HIV infection: Adults not previously vaccinated with a pneumococcal vaccine: In Study 6115A1-3002 (B1851021), 152 HIV-infected participants 18 years of age and older (CD4 ≥200 cells/μL, viral load <50,000 copies/mL and free of active acquired immunodeficiency syndrome [AIDS]-related illness) not previously vaccinated with a pneumococcal vaccine were enrolled to receive 3 doses of Prevenar 13. As per the general recommendations, a single dose of PPSV23 was subsequently administered. The vaccines were administered at 1-month intervals. Immune responses were assessed in 131 to 137 evaluable participants approximately 1 month after each dose of the vaccine. After the first dose, Prevenar 13 elicited antibody levels, measured by immunoglobulin G (IgG) geometric mean concentrations (GMCs) and OPA GMTs, that were statistically significantly higher compared with levels prior to vaccination. After the second and third dose of Prevenar 13, immune responses were similar to or higher than those after the first dose.
Adults previously vaccinated with PPSV23: In Study 6115A1-3017 (B1851028), immune responses were assessed in 329 HIV-infected participants 18 years of age and older (CD4+ T-cell count ≥200 cells/μL and viral load <50,000 copies/mL) previously vaccinated with PPSV23 administered at least 6 months prior to enrollment. Participants received 3 doses of Prevenar 13: at enrollment, 6 months, and 12 months after the first dose of Prevenar 13. After the first vaccination, Prevenar 13 elicited antibody levels measured by IgG GMCs and OPA GMTs that were statistically significantly higher compared with levels prior to vaccination. After the second and third dose of Prevenar 13, immune responses were comparable to or higher than those after the first dose. Participants who received previously 2 or more doses of PPSV23 showed a similar immune response compared to participants who previously received a single dose.
Hematopoietic stem cell transplant (HSCT): In Study 6115A1-3003 (B1851022), 190 participants 18 years of age and older with an allogeneic HSCT were enrolled to receive 3 doses of Prevenar 13 with an interval of at least 1 month between doses. The first dose was administered at 3 to 6 months after HSCT. A fourth (booster) dose of Prevenar 13 was administered 6 months after the third dose. As per the general recommendations, a single dose of PPSV23 was administered 1 month after the fourth dose of Prevenar 13. Immune responses as measured by IgG GMCs were assessed in 130 to 159 evaluable participants approximately 1 month after vaccination. Prevenar 13 elicited increased antibody levels after each dose.
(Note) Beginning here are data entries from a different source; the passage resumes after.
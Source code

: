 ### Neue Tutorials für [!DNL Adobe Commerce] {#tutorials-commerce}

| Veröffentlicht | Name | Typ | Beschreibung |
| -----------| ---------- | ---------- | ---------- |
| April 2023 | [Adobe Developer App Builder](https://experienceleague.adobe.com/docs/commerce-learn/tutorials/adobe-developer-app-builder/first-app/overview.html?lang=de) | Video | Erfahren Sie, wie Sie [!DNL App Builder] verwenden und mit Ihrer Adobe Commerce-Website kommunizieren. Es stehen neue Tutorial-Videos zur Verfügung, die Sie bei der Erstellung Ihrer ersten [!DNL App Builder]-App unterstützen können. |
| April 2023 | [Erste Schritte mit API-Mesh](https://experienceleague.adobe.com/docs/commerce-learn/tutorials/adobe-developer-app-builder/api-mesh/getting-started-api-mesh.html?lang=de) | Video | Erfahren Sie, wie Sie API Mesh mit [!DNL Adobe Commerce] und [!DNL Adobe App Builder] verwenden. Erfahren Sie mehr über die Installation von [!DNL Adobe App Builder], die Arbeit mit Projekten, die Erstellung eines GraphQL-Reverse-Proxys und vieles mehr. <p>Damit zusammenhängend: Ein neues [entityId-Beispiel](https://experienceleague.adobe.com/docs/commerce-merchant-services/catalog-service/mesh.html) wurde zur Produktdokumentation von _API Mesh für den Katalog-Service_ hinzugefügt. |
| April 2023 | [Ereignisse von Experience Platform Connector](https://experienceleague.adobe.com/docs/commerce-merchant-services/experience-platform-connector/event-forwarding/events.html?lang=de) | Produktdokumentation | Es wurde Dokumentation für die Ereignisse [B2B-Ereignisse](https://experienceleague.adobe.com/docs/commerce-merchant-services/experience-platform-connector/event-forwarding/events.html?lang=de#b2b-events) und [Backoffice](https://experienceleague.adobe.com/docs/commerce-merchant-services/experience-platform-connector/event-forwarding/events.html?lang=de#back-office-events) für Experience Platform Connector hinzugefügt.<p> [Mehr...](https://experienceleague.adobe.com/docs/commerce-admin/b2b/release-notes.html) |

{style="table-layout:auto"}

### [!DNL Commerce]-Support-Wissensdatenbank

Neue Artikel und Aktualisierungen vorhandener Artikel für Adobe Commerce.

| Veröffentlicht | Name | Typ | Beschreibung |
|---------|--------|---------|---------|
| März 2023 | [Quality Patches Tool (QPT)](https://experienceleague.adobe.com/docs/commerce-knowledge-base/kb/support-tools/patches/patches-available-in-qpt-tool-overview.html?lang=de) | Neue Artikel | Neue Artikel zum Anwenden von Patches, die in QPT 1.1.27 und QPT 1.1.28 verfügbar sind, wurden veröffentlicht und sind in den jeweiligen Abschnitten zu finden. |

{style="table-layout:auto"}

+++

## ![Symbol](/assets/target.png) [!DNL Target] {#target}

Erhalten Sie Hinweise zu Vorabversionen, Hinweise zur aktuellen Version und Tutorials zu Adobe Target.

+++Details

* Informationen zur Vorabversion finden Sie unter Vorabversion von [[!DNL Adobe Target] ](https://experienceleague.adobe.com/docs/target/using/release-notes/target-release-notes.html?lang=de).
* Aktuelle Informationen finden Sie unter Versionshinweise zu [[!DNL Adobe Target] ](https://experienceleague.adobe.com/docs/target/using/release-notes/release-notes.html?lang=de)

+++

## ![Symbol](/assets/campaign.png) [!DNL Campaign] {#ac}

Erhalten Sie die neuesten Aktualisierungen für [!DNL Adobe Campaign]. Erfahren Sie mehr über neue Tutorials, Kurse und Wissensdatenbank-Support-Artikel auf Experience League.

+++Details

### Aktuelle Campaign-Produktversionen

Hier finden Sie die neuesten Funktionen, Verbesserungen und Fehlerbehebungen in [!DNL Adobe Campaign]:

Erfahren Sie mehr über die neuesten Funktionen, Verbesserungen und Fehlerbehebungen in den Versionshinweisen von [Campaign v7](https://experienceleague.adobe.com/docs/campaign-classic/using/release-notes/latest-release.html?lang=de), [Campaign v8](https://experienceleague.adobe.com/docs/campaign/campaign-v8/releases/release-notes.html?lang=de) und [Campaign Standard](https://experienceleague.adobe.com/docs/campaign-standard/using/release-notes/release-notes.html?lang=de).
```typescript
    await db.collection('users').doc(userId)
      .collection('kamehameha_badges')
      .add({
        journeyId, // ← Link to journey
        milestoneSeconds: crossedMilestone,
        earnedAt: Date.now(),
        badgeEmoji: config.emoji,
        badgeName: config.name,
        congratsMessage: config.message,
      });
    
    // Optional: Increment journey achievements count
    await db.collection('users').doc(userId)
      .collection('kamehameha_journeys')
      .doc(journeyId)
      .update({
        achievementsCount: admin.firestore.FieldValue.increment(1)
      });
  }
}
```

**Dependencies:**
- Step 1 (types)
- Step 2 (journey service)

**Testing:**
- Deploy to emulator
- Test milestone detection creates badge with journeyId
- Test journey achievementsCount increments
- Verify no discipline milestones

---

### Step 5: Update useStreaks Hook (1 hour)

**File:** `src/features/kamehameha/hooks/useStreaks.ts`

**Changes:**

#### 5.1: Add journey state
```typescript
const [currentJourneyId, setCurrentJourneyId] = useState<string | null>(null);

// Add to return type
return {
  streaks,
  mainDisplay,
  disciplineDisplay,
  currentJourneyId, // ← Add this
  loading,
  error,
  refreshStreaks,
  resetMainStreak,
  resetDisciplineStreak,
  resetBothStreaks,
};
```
Immune responses after the fourth dose of Prevenar 13 were significantly increased for all serotypes compared with those after the third dose.
This study demonstrated that 4 doses of Prevenar 13 elicited serum IgG concentrations similar to those induced by a single dose in healthy participants of the same age group.
Paediatric population: The safety and efficacy of Apexxnar in children and adolescents younger than 18 years of age have not been established. No data are available.
Pharmacokinetics: Not applicable.
Toxicology: Preclinical safety data: Non-clinical data revealed no special hazard for humans based on conventional studies of repeated-dose toxicity and reproduction and developmental toxicity.